Search the records below for the word "strong", then return every line where it appears.
- - -
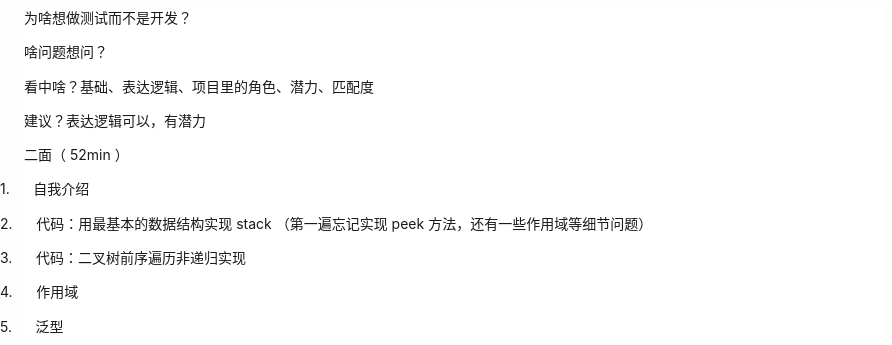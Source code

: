  <p>
  为啥想做测试而不是开发？
  <span>
  </span>
 </p>
 <p>
  啥问题想问？
  <span>
  </span>
 </p>
 <p>
  看中啥？基础、表达逻辑、项目里的角色、潜力、匹配度
  <span>
  </span>
 </p>
 <p>
  建议？表达逻辑可以，有潜力
  <span>
  </span>
 </p>
 <p>
  <span>
  </span>
 </p>
 <p>
  二面（
  <span>
   52min
  </span>
  ）
  <span>
  </span>
 </p>
 <p style="text-indent: -18.0pt;">
  1.      自我介绍
  <span>
  </span>
 </p>
 <p style="text-indent: -18.0pt;">
  2.      代码：用最基本的数据结构实现
  <span>
   stack
  </span>
  （第一遍忘记实现
  <span>
   peek
  </span>
  方法，还有一些作用域等细节问题）
  <span>
  </span>
 </p>
 <p style="text-indent: -18.0pt;">
  3.      代码：二叉树前序遍历非递归实现
  <span>
  </span>
 </p>
 <p style="text-indent: -18.0pt;">
  4.      作用域
  <span>
  </span>
 </p>
 <p style="text-indent: -18.0pt;">
  5.      泛型
  <span>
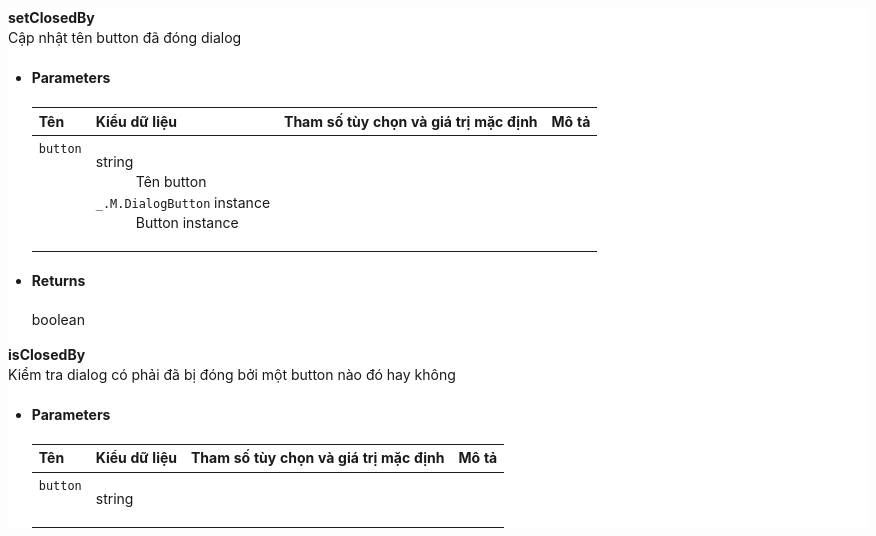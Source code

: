 </div>
<div class="panel panel-info">
    <div class="panel-heading"><strong>setClosedBy</strong></div>
    <div class="panel-body">
        Cập nhật tên button đã đóng dialog
    </div>
    <ul class="list-group">
        <li class="list-group-item">
            <h4>Parameters</h4>
            <table class="table table-striped">
                <thead>
                <tr>
                    <th>Tên</th>
                    <th>Kiểu dữ liệu</th>
                    <th>Tham số tùy chọn và giá trị mặc định</th>
                    <th>Mô tả</th>
                </tr>
                </thead>
                <tbody>
                <tr>
                    <td><code>button</code></td>
                    <td>
                        <dl class="dl-horizontal">
                            <dt>string</dt>
                            <dd>Tên button</dd>
                            <dt><code>_.M.DialogButton</code> instance</dt>
                            <dd>Button instance</dd>
                        </dl>
                    </td>
                    <td></td>
                    <td></td>
                </tr>
                </tbody>
            </table>
        </li>
        <li class="list-group-item">
            <h4>Returns</h4>
            boolean
        </li>
    </ul>
</div>
<div class="panel panel-info">
    <div class="panel-heading"><strong>isClosedBy</strong></div>
    <div class="panel-body">
        Kiểm tra dialog có phải đã bị đóng bởi một button nào đó hay không
    </div>
    <ul class="list-group">
        <li class="list-group-item">
            <h4>Parameters</h4>
            <table class="table table-striped">
                <thead>
                <tr>
                    <th>Tên</th>
                    <th>Kiểu dữ liệu</th>
                    <th>Tham số tùy chọn và giá trị mặc định</th>
                    <th>Mô tả</th>
                </tr>
                </thead>
                <tbody>
                <tr>
                    <td><code>button</code></td>
                    <td>
                        <dl class="dl-horizontal">
                            <dt>string</dt>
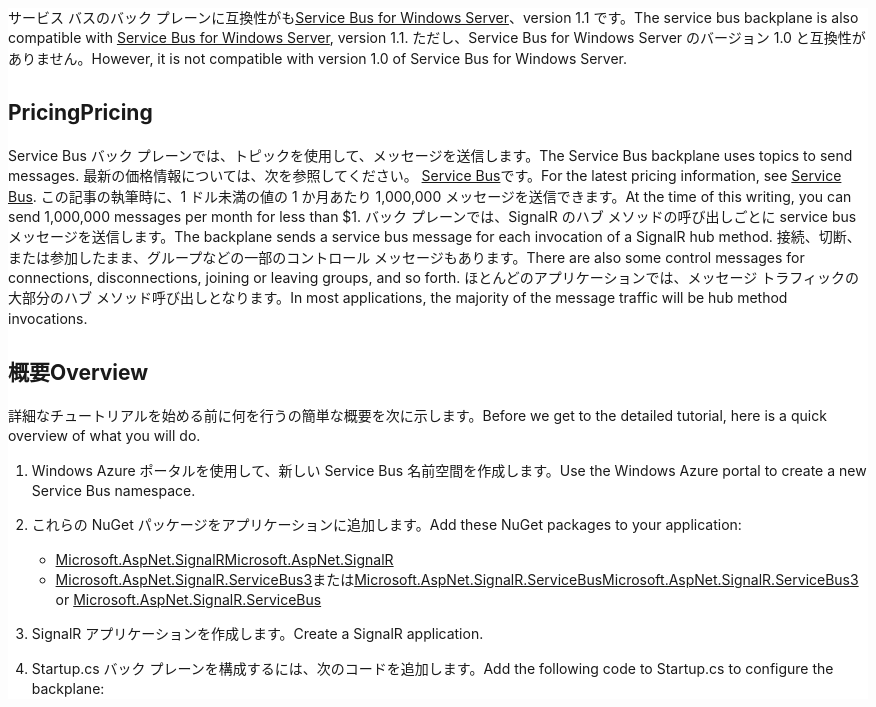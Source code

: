 <span data-ttu-id="4ef60-111">サービス バスのバック プレーンに互換性がも[Service Bus for Windows Server](https://msdn.microsoft.com/library/windowsazure/dn282144.aspx)、version 1.1 です。</span><span class="sxs-lookup"><span data-stu-id="4ef60-111">The service bus backplane is also compatible with [Service Bus for Windows Server](https://msdn.microsoft.com/library/windowsazure/dn282144.aspx), version 1.1.</span></span> <span data-ttu-id="4ef60-112">ただし、Service Bus for Windows Server のバージョン 1.0 と互換性がありません。</span><span class="sxs-lookup"><span data-stu-id="4ef60-112">However, it is not compatible with version 1.0 of Service Bus for Windows Server.</span></span>

## <a name="pricing"></a><span data-ttu-id="4ef60-113">Pricing</span><span class="sxs-lookup"><span data-stu-id="4ef60-113">Pricing</span></span>

<span data-ttu-id="4ef60-114">Service Bus バック プレーンでは、トピックを使用して、メッセージを送信します。</span><span class="sxs-lookup"><span data-stu-id="4ef60-114">The Service Bus backplane uses topics to send messages.</span></span> <span data-ttu-id="4ef60-115">最新の価格情報については、次を参照してください。 [Service Bus](https://azure.microsoft.com/pricing/details/service-bus/)です。</span><span class="sxs-lookup"><span data-stu-id="4ef60-115">For the latest pricing information, see [Service Bus](https://azure.microsoft.com/pricing/details/service-bus/).</span></span> <span data-ttu-id="4ef60-116">この記事の執筆時に、1 ドル未満の値の 1 か月あたり 1,000,000 メッセージを送信できます。</span><span class="sxs-lookup"><span data-stu-id="4ef60-116">At the time of this writing, you can send 1,000,000 messages per month for less than $1.</span></span> <span data-ttu-id="4ef60-117">バック プレーンでは、SignalR のハブ メソッドの呼び出しごとに service bus メッセージを送信します。</span><span class="sxs-lookup"><span data-stu-id="4ef60-117">The backplane sends a service bus message for each invocation of a SignalR hub method.</span></span> <span data-ttu-id="4ef60-118">接続、切断、または参加したまま、グループなどの一部のコントロール メッセージもあります。</span><span class="sxs-lookup"><span data-stu-id="4ef60-118">There are also some control messages for connections, disconnections, joining or leaving groups, and so forth.</span></span> <span data-ttu-id="4ef60-119">ほとんどのアプリケーションでは、メッセージ トラフィックの大部分のハブ メソッド呼び出しとなります。</span><span class="sxs-lookup"><span data-stu-id="4ef60-119">In most applications, the majority of the message traffic will be hub method invocations.</span></span>

## <a name="overview"></a><span data-ttu-id="4ef60-120">概要</span><span class="sxs-lookup"><span data-stu-id="4ef60-120">Overview</span></span>

<span data-ttu-id="4ef60-121">詳細なチュートリアルを始める前に何を行うの簡単な概要を次に示します。</span><span class="sxs-lookup"><span data-stu-id="4ef60-121">Before we get to the detailed tutorial, here is a quick overview of what you will do.</span></span>

1. <span data-ttu-id="4ef60-122">Windows Azure ポータルを使用して、新しい Service Bus 名前空間を作成します。</span><span class="sxs-lookup"><span data-stu-id="4ef60-122">Use the Windows Azure portal to create a new Service Bus namespace.</span></span>
2. <span data-ttu-id="4ef60-123">これらの NuGet パッケージをアプリケーションに追加します。</span><span class="sxs-lookup"><span data-stu-id="4ef60-123">Add these NuGet packages to your application:</span></span> 

    - [<span data-ttu-id="4ef60-124">Microsoft.AspNet.SignalR</span><span class="sxs-lookup"><span data-stu-id="4ef60-124">Microsoft.AspNet.SignalR</span></span>](http://nuget.org/packages/Microsoft.AspNet.SignalR)
    - <span data-ttu-id="4ef60-125">[Microsoft.AspNet.SignalR.ServiceBus3](https://www.nuget.org/packages/Microsoft.AspNet.SignalR.ServiceBus3)または[Microsoft.AspNet.SignalR.ServiceBus](https://www.nuget.org/packages/Microsoft.AspNet.SignalR.ServiceBus)</span><span class="sxs-lookup"><span data-stu-id="4ef60-125">[Microsoft.AspNet.SignalR.ServiceBus3](https://www.nuget.org/packages/Microsoft.AspNet.SignalR.ServiceBus3) or [Microsoft.AspNet.SignalR.ServiceBus](https://www.nuget.org/packages/Microsoft.AspNet.SignalR.ServiceBus)</span></span>
3. <span data-ttu-id="4ef60-126">SignalR アプリケーションを作成します。</span><span class="sxs-lookup"><span data-stu-id="4ef60-126">Create a SignalR application.</span></span>
4. <span data-ttu-id="4ef60-127">Startup.cs バック プレーンを構成するには、次のコードを追加します。</span><span class="sxs-lookup"><span data-stu-id="4ef60-127">Add the following code to Startup.cs to configure the backplane:</span></span> 

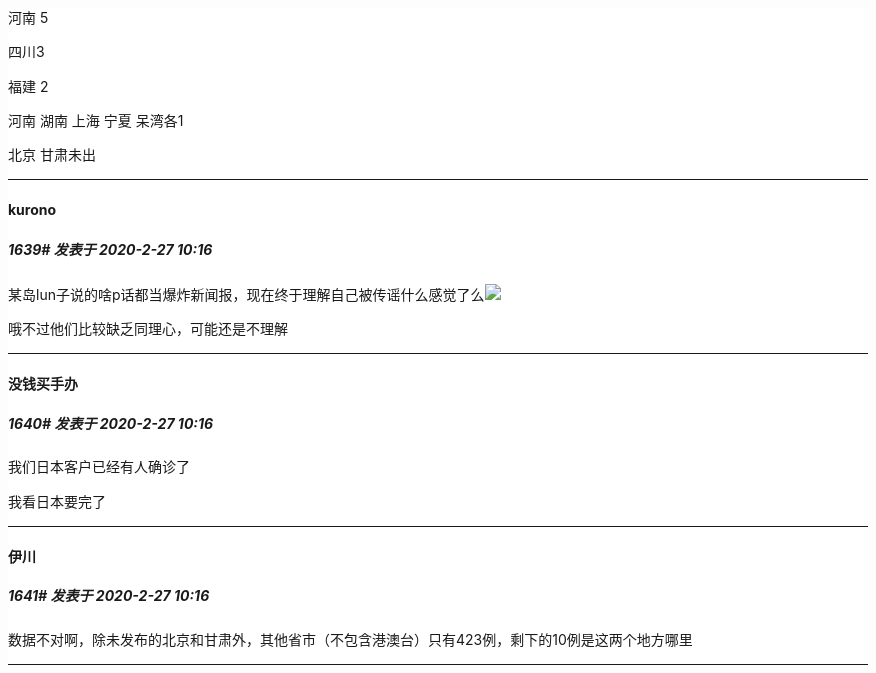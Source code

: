 河南 5

四川3

福建 2

河南 湖南 上海 宁夏 呆湾各1


北京 甘肃未出







-----

####  kurono  
##### 1639#       发表于 2020-2-27 10:16




某岛lun子说的啥p话都当爆炸新闻报，现在终于理解自己被传谣什么感觉了么<img src="https://static.saraba1st.com/image/smiley/face2017/013.png" referrerpolicy="no-referrer">

哦不过他们比较缺乏同理心，可能还是不理解







-----

####  没钱买手办  
##### 1640#       发表于 2020-2-27 10:16




我们日本客户已经有人确诊了

我看日本要完了







-----

####  伊川  
##### 1641#       发表于 2020-2-27 10:16




数据不对啊，除未发布的北京和甘肃外，其他省市（不包含港澳台）只有423例，剩下的10例是这两个地方哪里







-----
- - -
- [Solution below]
    <div class="panel-heading"><strong>setClosedBy</strong></div>
    <div class="panel-heading"><strong>isClosedBy</strong></div>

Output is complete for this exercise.